Rachel Thomas Share this page

Our ability to see inside a person's body, without surgery, has revolutionised modern medicine and saved countless lives. And each life saved is thanks to the mathematics of tomography. This medical imaging technique passes waves through a person's body, mathematically reconstructing an image from the amount these waves are scattered or absorbed by the structures inside.

Tomography is also used for many other non-medical purposes – from electron tomography of viruses and microchips to muon tomography of volcanoes. Tomography using X-rays is used in engineering and materials science, and has applications in airport security screening and archeology. Neutrons, light, radio waves and sound can all be used to see inside of objects using the mathematics of tomography.

A CT scan of the inside of a head.

A CT scan of the inside of a head.

All of these applications, medical and non-medical, involve imaging by sections. Usually in tomography you measure a line integral, which you can think of as the sum of all the contributions along a line from the waves that pass through the object that is being imaged. For example in computerised tomography (CT) high energy X-rays pass through a person's body in a straight line, with the intensity of the X-ray reducing by different amounts as it passes through different types of tissue. The intensity of the X-ray as it leaves the body is measured, representing the accumulation of the effects of the different tissues along that line through the body. The data for a CT scan consists of many of these line integrals measured along different angles and positions through the body, with one number, one scalar, measured per line. (You can read more in Saving lives: the mathematics of tomography.)
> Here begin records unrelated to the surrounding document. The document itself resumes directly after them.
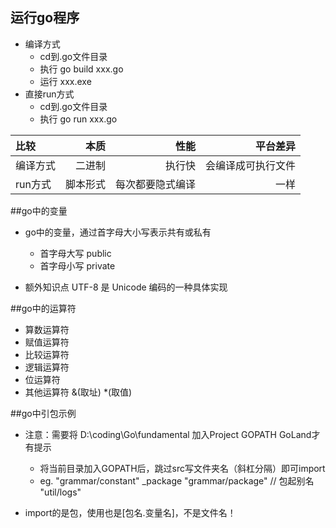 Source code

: ## 运行go程序
* 编译方式
    - cd到.go文件目录
    - 执行 go build xxx.go
    - 运行 xxx.exe
* 直接run方式
    - cd到.go文件目录
    - 执行 go run xxx.go
    
| 比较 | 本质 | 性能 | 平台差异 |
| :-----| ----: | ----: | ----: |  
| 编译方式 | 二进制 | 执行快 | 会编译成可执行文件 |
| run方式 | 脚本形式 | 每次都要隐式编译 | 一样 |

##go中的变量
* go中的变量，通过首字母大小写表示共有或私有
    - 首字母大写 public
    - 首字母小写 private

* 额外知识点 UTF-8 是 Unicode 编码的一种具体实现

##go中的运算符
* 算数运算符
* 赋值运算符
* 比较运算符
* 逻辑运算符
* 位运算符
* 其他运算符 &(取址) *(取值)

##go中引包示例
* 注意：需要将 D:\coding\Go\fundamental 加入Project GOPATH GoLand才有提示
    - 将当前目录加入GOPATH后，跳过src写文件夹名（斜杠分隔）即可import
    - eg.
        "grammar/constant"
        _package "grammar/package" // 包起别名
        "util/logs"

* import的是包，使用也是[包名.变量名]，不是文件名！ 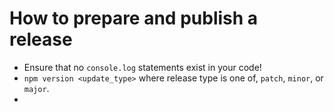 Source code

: # How to prepare and publish a release

- Ensure that no `console.log` statements exist in your code!
- `npm version <update_type>` where release type is one of, `patch`, `minor`, or `major`.
- 
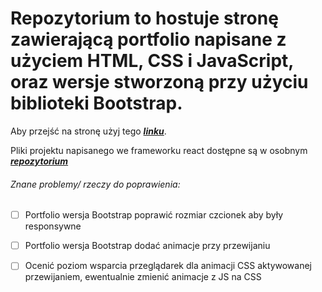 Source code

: # Repozytorium to hostuje stronę zawierającą portfolio napisane z użyciem HTML, CSS i JavaScript, oraz wersje stworzoną przy użyciu biblioteki Bootstrap. 


Aby przejść na stronę użyj tego ***[linku](https://tomaszkapuscinski1989.github.io/)***.

Pliki projektu napisanego we frameworku react dostępne są w osobnym ***[repozytorium](https://github.com/Tomaszkapuscinski1989/projekt_react)***

###### Znane problemy/ rzeczy do poprawienia:

- [ ] Portfolio wersja Bootstrap poprawić rozmiar czcionek aby były responsywne 

- [ ] Portfolio wersja Bootstrap dodać animacje przy przewijaniu

- [ ] Ocenić poziom wsparcia przeglądarek dla animacji CSS aktywowanej przewijaniem, ewentualnie zmienić animacje z JS na CSS  







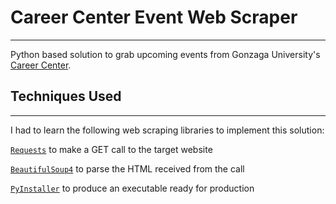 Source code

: # Career Center Event Web Scraper

---

Python based solution to grab upcoming events from Gonzaga University's [Career Center](https://www.gonzaga.edu/student-life/career-services).  

## Techniques Used

---

I had to learn the following web scraping libraries to implement this solution:

<a href='http://docs.python-requests.org/en/master/'>`Requests`</a> to make a GET call to the target website

<a href='https://pypi.org/project/beautifulsoup4/'>`BeautifulSoup4`</a> to parse the HTML received from the call

<a href='https://www.pyinstaller.org/'>`PyInstaller`</a> to produce an executable ready for production
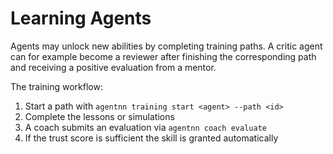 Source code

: # Learning Agents

Agents may unlock new abilities by completing training paths. A critic agent can for example become a reviewer after finishing the corresponding path and receiving a positive evaluation from a mentor.

The training workflow:

1. Start a path with `agentnn training start <agent> --path <id>`
2. Complete the lessons or simulations
3. A coach submits an evaluation via `agentnn coach evaluate`
4. If the trust score is sufficient the skill is granted automatically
"But for rich tomography we measure more than a scalar," says Bill Lionheart, from the University of Manchester. Instead of measuring a single number for each line, in rich tomography you could make more complex measurements, perhaps represented by an array of numbers (a matrix), or a diffraction pattern. Then the aim is to reconstruct something with a richer structure from these measurements. Rather than a digital image of an object, which consists of numerical pixel values, you might want to construct an image of the strain in an object, which has multiple-dimensional tensor values at each point.

New data needs new maths

Lionheart is one of the organisers of a research programme on Rich and Nonlinear Tomography (RNT) at the Isaac Newton Institute for Mathematical Sciences (INI) in Cambridge. The programme brings together the mathematicians and statisticians working on these problems, with the engineers, physicists and clinicians producing and using this tomographic data. "The numerical analysts provide essential knowledge to numerically solve the problem, but they are also working in an interdisciplinary way with the people who own the problem," says Lionheart. "So perhaps slightly unusually for a Newton Institute programme we have quite a few people who are not mathematicians coming to explain their problems... so that we can learn new problems and communicate the mathematical solutions we have to them."

There is an ever increasing volume of data that is being collected by sensors, across a wide range of sensing areas, says Francis Watson, also from the University of Manchester and one of the organisers of the programme. And this ever increasing data is outpacing the increasing speed of computers. "So we need to not just wait for computers to catch up, but we need to be mathematically much smarter."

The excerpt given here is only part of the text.